• _TASK INSTRUCTIONS_
The copy you return must match the listing word for word and carry no pictures.

• _MATERIAL SUPPLIED_
* * *

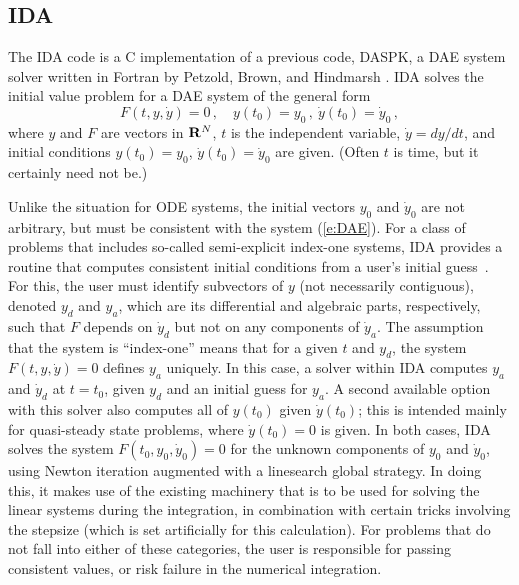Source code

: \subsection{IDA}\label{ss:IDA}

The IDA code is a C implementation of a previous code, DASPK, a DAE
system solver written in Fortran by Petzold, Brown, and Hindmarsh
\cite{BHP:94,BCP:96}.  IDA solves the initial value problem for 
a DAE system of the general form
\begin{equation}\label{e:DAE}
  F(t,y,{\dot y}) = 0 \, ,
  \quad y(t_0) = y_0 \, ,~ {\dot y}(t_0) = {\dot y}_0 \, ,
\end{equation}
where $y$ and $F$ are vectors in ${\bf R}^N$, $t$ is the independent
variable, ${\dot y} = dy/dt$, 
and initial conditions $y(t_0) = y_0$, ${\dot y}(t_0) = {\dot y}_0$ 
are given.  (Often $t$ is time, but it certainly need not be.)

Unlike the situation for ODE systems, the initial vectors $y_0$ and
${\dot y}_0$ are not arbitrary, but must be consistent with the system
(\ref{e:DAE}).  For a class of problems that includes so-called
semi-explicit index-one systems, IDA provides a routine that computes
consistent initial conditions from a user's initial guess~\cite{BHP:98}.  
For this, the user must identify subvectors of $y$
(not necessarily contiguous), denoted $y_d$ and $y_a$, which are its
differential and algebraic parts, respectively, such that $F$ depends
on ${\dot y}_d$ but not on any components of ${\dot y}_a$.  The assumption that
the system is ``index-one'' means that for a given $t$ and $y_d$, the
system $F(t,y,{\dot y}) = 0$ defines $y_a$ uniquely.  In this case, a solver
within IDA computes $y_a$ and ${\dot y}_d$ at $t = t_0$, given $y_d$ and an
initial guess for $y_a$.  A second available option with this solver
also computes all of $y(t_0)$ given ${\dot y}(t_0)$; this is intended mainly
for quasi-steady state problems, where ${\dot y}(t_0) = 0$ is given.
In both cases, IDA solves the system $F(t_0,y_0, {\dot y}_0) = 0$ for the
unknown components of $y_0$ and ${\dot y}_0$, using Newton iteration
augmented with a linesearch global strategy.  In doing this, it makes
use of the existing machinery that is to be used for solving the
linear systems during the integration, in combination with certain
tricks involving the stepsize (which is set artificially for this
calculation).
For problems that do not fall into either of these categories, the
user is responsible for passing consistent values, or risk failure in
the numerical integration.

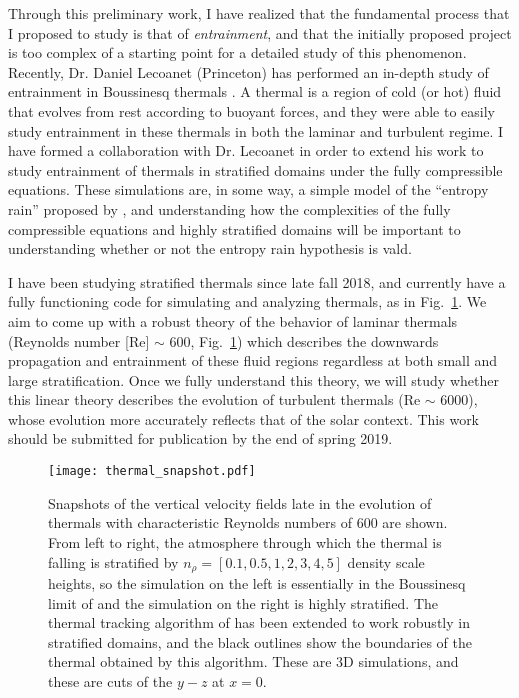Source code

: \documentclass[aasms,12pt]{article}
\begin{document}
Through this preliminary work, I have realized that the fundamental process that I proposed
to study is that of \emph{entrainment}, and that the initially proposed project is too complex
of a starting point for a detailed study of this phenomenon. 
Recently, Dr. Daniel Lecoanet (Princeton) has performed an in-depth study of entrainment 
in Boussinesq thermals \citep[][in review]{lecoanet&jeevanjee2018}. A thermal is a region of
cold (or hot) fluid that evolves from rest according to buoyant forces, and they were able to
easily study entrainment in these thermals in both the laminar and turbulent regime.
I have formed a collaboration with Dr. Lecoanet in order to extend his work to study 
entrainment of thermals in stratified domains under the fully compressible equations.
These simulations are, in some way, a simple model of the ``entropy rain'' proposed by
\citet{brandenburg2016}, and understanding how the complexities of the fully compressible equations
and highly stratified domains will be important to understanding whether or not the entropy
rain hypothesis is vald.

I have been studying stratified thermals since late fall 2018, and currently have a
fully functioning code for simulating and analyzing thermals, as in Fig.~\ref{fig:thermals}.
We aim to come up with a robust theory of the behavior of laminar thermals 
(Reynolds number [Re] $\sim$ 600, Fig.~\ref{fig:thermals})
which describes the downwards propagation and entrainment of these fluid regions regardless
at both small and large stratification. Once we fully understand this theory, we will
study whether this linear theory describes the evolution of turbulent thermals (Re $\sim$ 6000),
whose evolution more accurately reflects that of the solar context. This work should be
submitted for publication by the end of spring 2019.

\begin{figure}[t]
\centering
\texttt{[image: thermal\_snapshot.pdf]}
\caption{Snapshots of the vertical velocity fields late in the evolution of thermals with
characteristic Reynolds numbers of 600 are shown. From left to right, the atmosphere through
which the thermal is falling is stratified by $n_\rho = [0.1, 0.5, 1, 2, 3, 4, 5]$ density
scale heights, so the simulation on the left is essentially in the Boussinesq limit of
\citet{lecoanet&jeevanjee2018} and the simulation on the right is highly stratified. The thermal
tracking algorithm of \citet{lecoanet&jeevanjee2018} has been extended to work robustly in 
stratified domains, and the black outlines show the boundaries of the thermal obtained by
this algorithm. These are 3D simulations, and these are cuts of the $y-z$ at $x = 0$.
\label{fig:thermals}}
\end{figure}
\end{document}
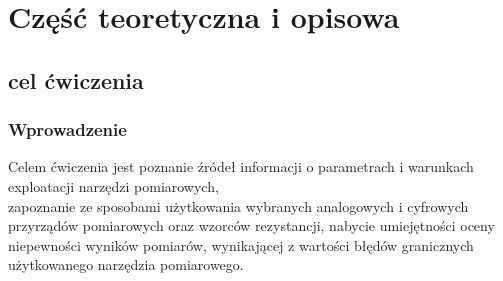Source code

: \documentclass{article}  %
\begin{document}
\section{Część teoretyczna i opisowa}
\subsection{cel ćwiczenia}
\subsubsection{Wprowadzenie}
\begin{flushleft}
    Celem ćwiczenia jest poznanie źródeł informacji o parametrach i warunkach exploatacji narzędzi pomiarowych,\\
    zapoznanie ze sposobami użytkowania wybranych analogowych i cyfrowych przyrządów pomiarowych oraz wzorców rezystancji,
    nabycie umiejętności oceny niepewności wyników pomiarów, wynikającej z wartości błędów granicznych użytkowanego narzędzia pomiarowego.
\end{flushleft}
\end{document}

* * *

• _ANSWER TO THIS EXERCISE_
Source code

: \subsection{IDA}\label{ss:IDA}

The IDA code is a C implementation of a previous code, DASPK, a DAE
system solver written in Fortran by Petzold, Brown, and Hindmarsh
\cite{BHP:94,BCP:96}.  IDA solves the initial value problem for 
a DAE system of the general form
\begin{equation}\label{e:DAE}
  F(t,y,{\dot y}) = 0 \, ,
  \quad y(t_0) = y_0 \, ,~ {\dot y}(t_0) = {\dot y}_0 \, ,
\end{equation}
where $y$ and $F$ are vectors in ${\bf R}^N$, $t$ is the independent
variable, ${\dot y} = dy/dt$, 
and initial conditions $y(t_0) = y_0$, ${\dot y}(t_0) = {\dot y}_0$ 
are given.  (Often $t$ is time, but it certainly need not be.)

Unlike the situation for ODE systems, the initial vectors $y_0$ and
${\dot y}_0$ are not arbitrary, but must be consistent with the system
(\ref{e:DAE}).  For a class of problems that includes so-called
semi-explicit index-one systems, IDA provides a routine that computes
consistent initial conditions from a user's initial guess~\cite{BHP:98}.  
For this, the user must identify subvectors of $y$
(not necessarily contiguous), denoted $y_d$ and $y_a$, which are its
differential and algebraic parts, respectively, such that $F$ depends
on ${\dot y}_d$ but not on any components of ${\dot y}_a$.  The assumption that
the system is ``index-one'' means that for a given $t$ and $y_d$, the
system $F(t,y,{\dot y}) = 0$ defines $y_a$ uniquely.  In this case, a solver
within IDA computes $y_a$ and ${\dot y}_d$ at $t = t_0$, given $y_d$ and an
initial guess for $y_a$.  A second available option with this solver
also computes all of $y(t_0)$ given ${\dot y}(t_0)$; this is intended mainly
for quasi-steady state problems, where ${\dot y}(t_0) = 0$ is given.
In both cases, IDA solves the system $F(t_0,y_0, {\dot y}_0) = 0$ for the
unknown components of $y_0$ and ${\dot y}_0$, using Newton iteration
augmented with a linesearch global strategy.  In doing this, it makes
use of the existing machinery that is to be used for solving the
linear systems during the integration, in combination with certain
tricks involving the stepsize (which is set artificially for this
calculation).
For problems that do not fall into either of these categories, the
user is responsible for passing consistent values, or risk failure in
the numerical integration.

Source code

: \documentclass[aasms,12pt]{article}
\begin{document}
Through this preliminary work, I have realized that the fundamental process that I proposed
to study is that of \emph{entrainment}, and that the initially proposed project is too complex
of a starting point for a detailed study of this phenomenon. 
Recently, Dr. Daniel Lecoanet (Princeton) has performed an in-depth study of entrainment 
in Boussinesq thermals \citep[][in review]{lecoanet&jeevanjee2018}. A thermal is a region of
cold (or hot) fluid that evolves from rest according to buoyant forces, and they were able to
easily study entrainment in these thermals in both the laminar and turbulent regime.
I have formed a collaboration with Dr. Lecoanet in order to extend his work to study 
entrainment of thermals in stratified domains under the fully compressible equations.
These simulations are, in some way, a simple model of the ``entropy rain'' proposed by
\citet{brandenburg2016}, and understanding how the complexities of the fully compressible equations
and highly stratified domains will be important to understanding whether or not the entropy
rain hypothesis is vald.

I have been studying stratified thermals since late fall 2018, and currently have a
fully functioning code for simulating and analyzing thermals, as in Fig.~\ref{fig:thermals}.
We aim to come up with a robust theory of the behavior of laminar thermals 
(Reynolds number [Re] $\sim$ 600, Fig.~\ref{fig:thermals})
which describes the downwards propagation and entrainment of these fluid regions regardless
at both small and large stratification. Once we fully understand this theory, we will
study whether this linear theory describes the evolution of turbulent thermals (Re $\sim$ 6000),
whose evolution more accurately reflects that of the solar context. This work should be
submitted for publication by the end of spring 2019.

\begin{figure}[t]
\centering
\texttt{[image: thermal\_snapshot.pdf]}
\caption{Snapshots of the vertical velocity fields late in the evolution of thermals with
characteristic Reynolds numbers of 600 are shown. From left to right, the atmosphere through
which the thermal is falling is stratified by $n_\rho = [0.1, 0.5, 1, 2, 3, 4, 5]$ density
scale heights, so the simulation on the left is essentially in the Boussinesq limit of
\citet{lecoanet&jeevanjee2018} and the simulation on the right is highly stratified. The thermal
tracking algorithm of \citet{lecoanet&jeevanjee2018} has been extended to work robustly in 
stratified domains, and the black outlines show the boundaries of the thermal obtained by
this algorithm. These are 3D simulations, and these are cuts of the $y-z$ at $x = 0$.
\label{fig:thermals}}
\end{figure}
\end{document}
Source code

: \documentclass{article}  %
\begin{document}
\section{Część teoretyczna i opisowa}
\subsection{cel ćwiczenia}
\subsubsection{Wprowadzenie}
\begin{flushleft}
    Celem ćwiczenia jest poznanie źródeł informacji o parametrach i warunkach exploatacji narzędzi pomiarowych,\\
    zapoznanie ze sposobami użytkowania wybranych analogowych i cyfrowych przyrządów pomiarowych oraz wzorców rezystancji,
    nabycie umiejętności oceny niepewności wyników pomiarów, wynikającej z wartości błędów granicznych użytkowanego narzędzia pomiarowego.
\end{flushleft}
\end{document}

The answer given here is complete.